A new report suggests Chinese FDI in U.S. high tech may not be as scary as popular opinion there would have us believe.
The sum total of China’s OFDI in high tech is but a tiny fraction of US$9.1 of the more than half trillion China has invested abroad, say Thilo Hanemann and Daniel Rosen in High Tech: The Next Wave of Chinese Investment in America, a report for the Asia Society.
Between 2010 and 2012, China was one of the largest exporters of FDI in the world, investing more than US$50 billion per year, up from US$3 billion in 2004. China started investing seriously in North America in the 1990s focusing on trade facilitation. It moved to natural resources in the mid-2000s and to high-tech started around 2010. (Prior to that, the only deal of any significance in this space was Lenovo’s acquisition of IBM’s personal computing unit in 2005.)
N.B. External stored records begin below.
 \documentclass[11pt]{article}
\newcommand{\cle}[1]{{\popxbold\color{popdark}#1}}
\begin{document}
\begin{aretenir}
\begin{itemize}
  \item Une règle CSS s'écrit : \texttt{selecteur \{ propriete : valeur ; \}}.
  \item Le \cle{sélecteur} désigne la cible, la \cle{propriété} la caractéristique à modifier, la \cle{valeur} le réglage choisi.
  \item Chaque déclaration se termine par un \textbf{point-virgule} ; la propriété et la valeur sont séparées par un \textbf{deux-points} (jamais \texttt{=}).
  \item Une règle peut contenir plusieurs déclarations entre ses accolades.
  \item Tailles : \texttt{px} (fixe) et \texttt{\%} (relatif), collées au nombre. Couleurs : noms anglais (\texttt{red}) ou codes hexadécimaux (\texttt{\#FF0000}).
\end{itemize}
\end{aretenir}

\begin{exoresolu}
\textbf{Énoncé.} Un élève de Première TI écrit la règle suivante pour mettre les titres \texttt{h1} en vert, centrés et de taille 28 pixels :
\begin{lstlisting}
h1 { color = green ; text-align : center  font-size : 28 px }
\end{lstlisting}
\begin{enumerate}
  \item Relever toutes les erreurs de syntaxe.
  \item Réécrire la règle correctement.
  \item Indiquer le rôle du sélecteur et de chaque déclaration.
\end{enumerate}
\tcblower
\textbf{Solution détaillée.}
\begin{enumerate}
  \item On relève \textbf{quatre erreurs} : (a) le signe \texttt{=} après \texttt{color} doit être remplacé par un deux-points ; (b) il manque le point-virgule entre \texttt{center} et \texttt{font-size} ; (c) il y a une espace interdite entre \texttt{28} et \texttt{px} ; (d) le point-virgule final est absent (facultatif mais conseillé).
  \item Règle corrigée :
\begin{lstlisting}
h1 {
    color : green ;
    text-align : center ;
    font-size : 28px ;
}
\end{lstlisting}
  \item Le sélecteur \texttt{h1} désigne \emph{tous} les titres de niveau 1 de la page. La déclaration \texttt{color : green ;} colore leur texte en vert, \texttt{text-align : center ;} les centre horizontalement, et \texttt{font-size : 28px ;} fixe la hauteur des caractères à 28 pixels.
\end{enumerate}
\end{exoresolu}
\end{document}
But high tech investments have created a number of fears in the U.S.
The first is that Chinese firms may have non-market advantages that “could threaten the healthy functioning of competitive markets in the long-term”. Hanemann and Rosen point out that the impact to date has been mostly positive with “firms such as Haier, Lenovo, Tencent and Alibaba… increasing choices and lowering prices for consumer”.
The second concern is that Chinese firms want to move innovative activities to China and hurt U.S. competitiveness. The authors say they have found no signs of any policy goals or doctrines to that end. Contrary to public opinion but Chinese firms have created 25,000 jobs in the US and are contributing to research and development.
A third concern revolves around national security given China’s size and its links to pariah (in the West) regimes like North Korea. Stronger screenings by the Committee on Foreign Investment in the United States (CFIUS) could be one solution
But it is not enough for the U.S. to identify and address domestic concerns. China should also work to remove impediments to investing.
A place to start is to acknowledge the “anxieties” of foreign trade partners. A “down payment” on reform could help deal with many of the fears of China’s partners. The program of reforms outlined in the Third Plenum of the Communist Party in November 2013 is a start. A stronger private sector should also help with acceptance of Chinese investment. Finally, say the authors, China could and should step up as a global leader.
As China’s economy transforms and more of its innovative companies take to the global stage, more of them are likely to invest overseas, particularly in the U.S. which remains the largest market in the world in many industries.